**WHAT IS REQUIRED:** From the listing, collect all lines containing the word "Great".
▬▬▬
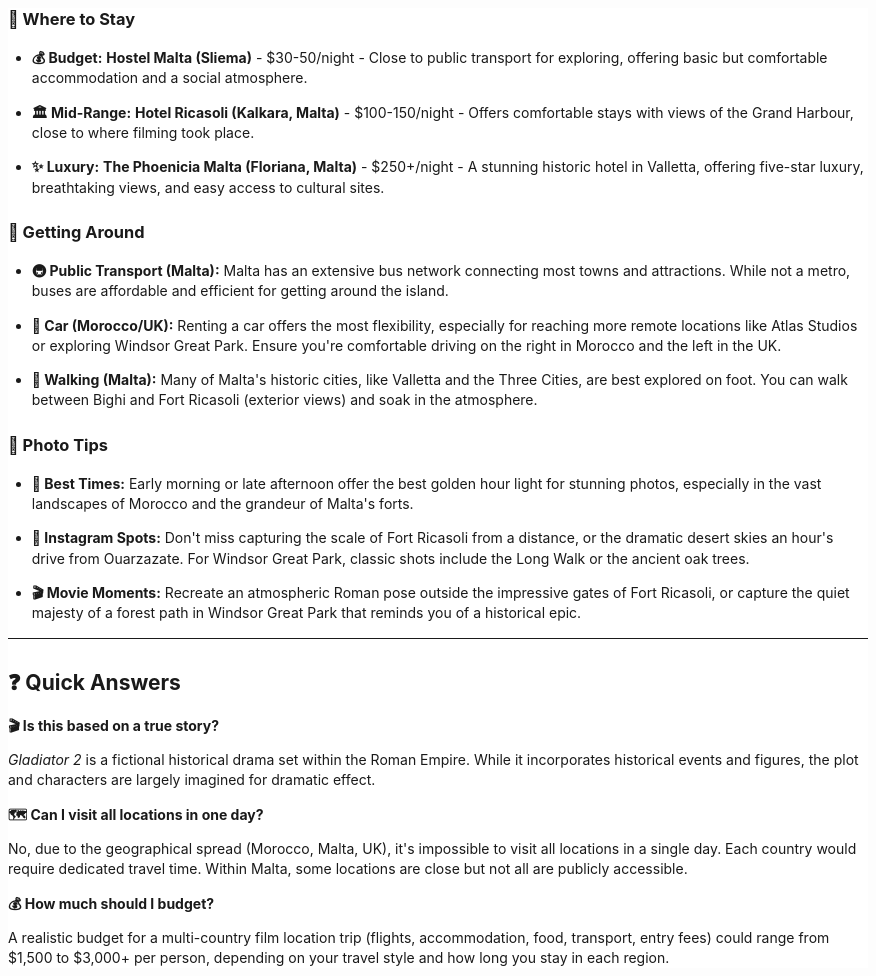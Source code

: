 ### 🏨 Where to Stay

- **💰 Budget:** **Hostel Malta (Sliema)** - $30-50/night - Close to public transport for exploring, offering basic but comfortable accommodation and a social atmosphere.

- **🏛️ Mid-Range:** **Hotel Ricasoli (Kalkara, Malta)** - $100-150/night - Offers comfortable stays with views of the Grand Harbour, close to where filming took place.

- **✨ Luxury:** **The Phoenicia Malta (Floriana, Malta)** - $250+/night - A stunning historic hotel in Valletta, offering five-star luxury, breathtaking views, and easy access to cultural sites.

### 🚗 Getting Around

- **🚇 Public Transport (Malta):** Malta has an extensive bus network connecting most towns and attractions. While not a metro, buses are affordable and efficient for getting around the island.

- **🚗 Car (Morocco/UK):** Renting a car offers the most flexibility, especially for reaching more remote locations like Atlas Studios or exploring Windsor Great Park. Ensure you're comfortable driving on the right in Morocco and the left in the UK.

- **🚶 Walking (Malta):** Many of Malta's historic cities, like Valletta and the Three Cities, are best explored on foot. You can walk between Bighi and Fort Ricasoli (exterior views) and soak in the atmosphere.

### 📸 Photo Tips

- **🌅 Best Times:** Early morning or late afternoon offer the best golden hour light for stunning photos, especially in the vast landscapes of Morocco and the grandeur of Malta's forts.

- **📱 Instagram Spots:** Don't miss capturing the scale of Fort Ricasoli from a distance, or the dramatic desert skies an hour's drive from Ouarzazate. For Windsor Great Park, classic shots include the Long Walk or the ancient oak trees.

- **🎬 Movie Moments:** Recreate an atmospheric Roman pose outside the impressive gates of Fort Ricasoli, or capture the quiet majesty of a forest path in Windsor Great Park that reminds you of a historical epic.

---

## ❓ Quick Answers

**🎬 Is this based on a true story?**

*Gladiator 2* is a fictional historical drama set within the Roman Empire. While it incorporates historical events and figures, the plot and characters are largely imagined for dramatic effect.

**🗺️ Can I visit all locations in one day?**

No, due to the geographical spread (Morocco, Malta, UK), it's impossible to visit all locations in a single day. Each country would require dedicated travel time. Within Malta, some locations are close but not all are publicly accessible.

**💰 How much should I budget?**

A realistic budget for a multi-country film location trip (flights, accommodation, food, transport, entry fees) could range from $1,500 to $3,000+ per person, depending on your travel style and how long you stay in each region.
▬▬▬
**SOLUTION TO THE PROBLEM:**
- **🚗 Car (Morocco/UK):** Renting a car offers the most flexibility, especially for reaching more remote locations like Atlas Studios or exploring Windsor Great Park. Ensure you're comfortable driving on the right in Morocco and the left in the UK.
- **📱 Instagram Spots:** Don't miss capturing the scale of Fort Ricasoli from a distance, or the dramatic desert skies an hour's drive from Ouarzazate. For Windsor Great Park, classic shots include the Long Walk or the ancient oak trees.
- **🎬 Movie Moments:** Recreate an atmospheric Roman pose outside the impressive gates of Fort Ricasoli, or capture the quiet majesty of a forest path in Windsor Great Park that reminds you of a historical epic.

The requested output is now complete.